Here he is with the pile of slabs he has curing in his shop.


----------



## jefflovstrom (Feb 6, 2011)

Wow!
Jeff


----------



## John Paul Sanborn (Feb 7, 2011)

That is some good cutting, I do worse with my Alaskan Mill.


----------



## 7oaks (Feb 8, 2011)

John Paul Sanborn said:


> That is some good cutting, I do worse with my Alaskan Mill.


 
Yeah he is impressive!


----------



## sgreanbeans (Feb 11, 2011)

Yeah, that was cool! Would be interested to learn more about how he sharpens those, can u elaborate?


----------



## Toddppm (Feb 11, 2011)

That guy has some skills to cut those freehand and keep them so straight! That's the kind of guy that I'd want to hang out with as much as possible to soak up his knowledge.


----------



## brookpederson (Feb 11, 2011)

Dose anyone know how figure or burls form?? I know some trees like maple, birch and walnut are more prone to it, and there are many different kinds. Like " birds eye, fiddle back, flame and pocking."
But I found a cottonwood tree at our local compost site that was completely full of " figure". Whoever took the tree down cut it into 24" rounds to lift by hand I guess, and dumped it all. I'm always on the lookout for treasure at the compost site weather it be firewood or saw logs for the sawmill, and I see these rounds with funny looking grain patterns.  
4 truck loads we hauled out, all of it was fully figured. About 1400 board feet @ 20.00 to 30.00 a bf. Most of it we cut into turning chunks, then slabed the rest for table tops. 
I will post some pics later today of some chunks and some pieces we have done.


----------



## brookpederson (Feb 11, 2011)

Here ya go! 
Cottonwood plater
Apple table table base w/ cottonwood table top
cottonwood vase


----------



## buzz sawyer (Feb 11, 2011)

Very nice!

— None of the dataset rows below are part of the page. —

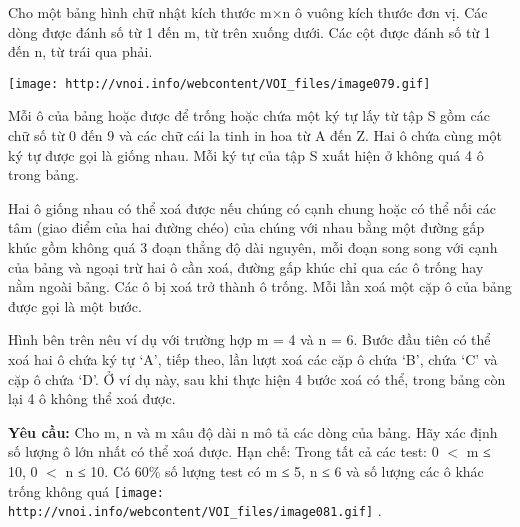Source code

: Cho một bảng hình chữ nhật kích thước m×n ô vuông kích thước đơn vị. Các dòng được đánh số từ 1 đến m, từ trên xuống dưới. Các cột được đánh số từ 1 đến n, từ trái qua phải.


\texttt{[image: http://vnoi.info/webcontent/VOI\_files/image079.gif]}

Mỗi ô của bảng hoặc được để trống hoặc chứa một ký tự lấy từ tập S gồm các chữ số từ 0 đến 9 và các chữ cái la tinh in hoa từ A đến Z. Hai ô chứa cùng một ký tự được gọi là giống nhau. Mỗi ký tự của tập S xuất hiện ở không quá 4 ô trong bảng.

Hai ô giống nhau có thể xoá được nếu chúng có cạnh chung hoặc có thể nối các tâm (giao điểm của hai đường chéo) của chúng với nhau bằng một đường gấp khúc gồm không quá 3 đoạn thẳng độ dài nguyên, mỗi đoạn song song với cạnh của bảng và ngoại trừ hai ô cần xoá, đường gấp khúc chỉ qua các ô trống hay nằm ngoài bảng. Các ô bị xoá trở thành ô trống. Mỗi lần xoá một cặp ô của bảng được gọi là một bước.

Hình bên trên nêu ví dụ với trường hợp m = 4 và n = 6. Bước đầu tiên có thể xoá hai ô chứa ký tự ‘A’, tiếp theo, lần lượt xoá các cặp ô chứa ‘B’, chứa ‘C’ và cặp ô chứa ‘D’. Ở ví dụ này, sau khi thực hiện 4 bước xoá có thể, trong bảng còn lại 4 ô không thể xoá được.

\textbf{Yêu cầu: } Cho m, n và m xâu độ dài n mô tả các dòng của bảng. Hãy xác định số lượng ô lớn nhất có thể xoá được.
Hạn chế:
Trong tất cả các test: 0 $<$ m ≤ 10, 0 $<$ n ≤ 10. Có 60\% số lượng test có m ≤ 5, n ≤ 6 và số lượng các ô khác trống không quá 
\texttt{[image: http://vnoi.info/webcontent/VOI\_files/image081.gif]} .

Glad you saved that.


----------



## 7oaks (Feb 11, 2011)

Brook...
That is some absolutely beautiful wood and even more creative use of it. Absolutely beautiful. As Buzz stated - glad you saved it.


----------



## 7oaks (Feb 12, 2011)

sgreanbeans said:


> Yeah, that was cool! Would be interested to learn more about how he sharpens those, can u elaborate?


 
For slabbing he uses a full skip chain with normal sharpening angles. He said he uses a full skip because it allows the wood chips to clear the bar faster.

On his cross cut chains he sharpens then with a 30 degree downward angle instead of the normal 30 degree upward angle. It makes the top edge of the tooth kinda concave. Very unusual. I've talked with a NW logger friend of mine who says he is familiar with that filing method and used it some out in Oregon.



Toddppm said:


> That guy has some skills to cut those freehand and keep them so straight! That's the kind of guy that I'd want to hang out with as much as possible to soak up his knowledge.



:agree2: I wish I had more time with him. He does some beautiful custom furniture. He gets burls and other unusual wood from all over the states and some from So America.


----------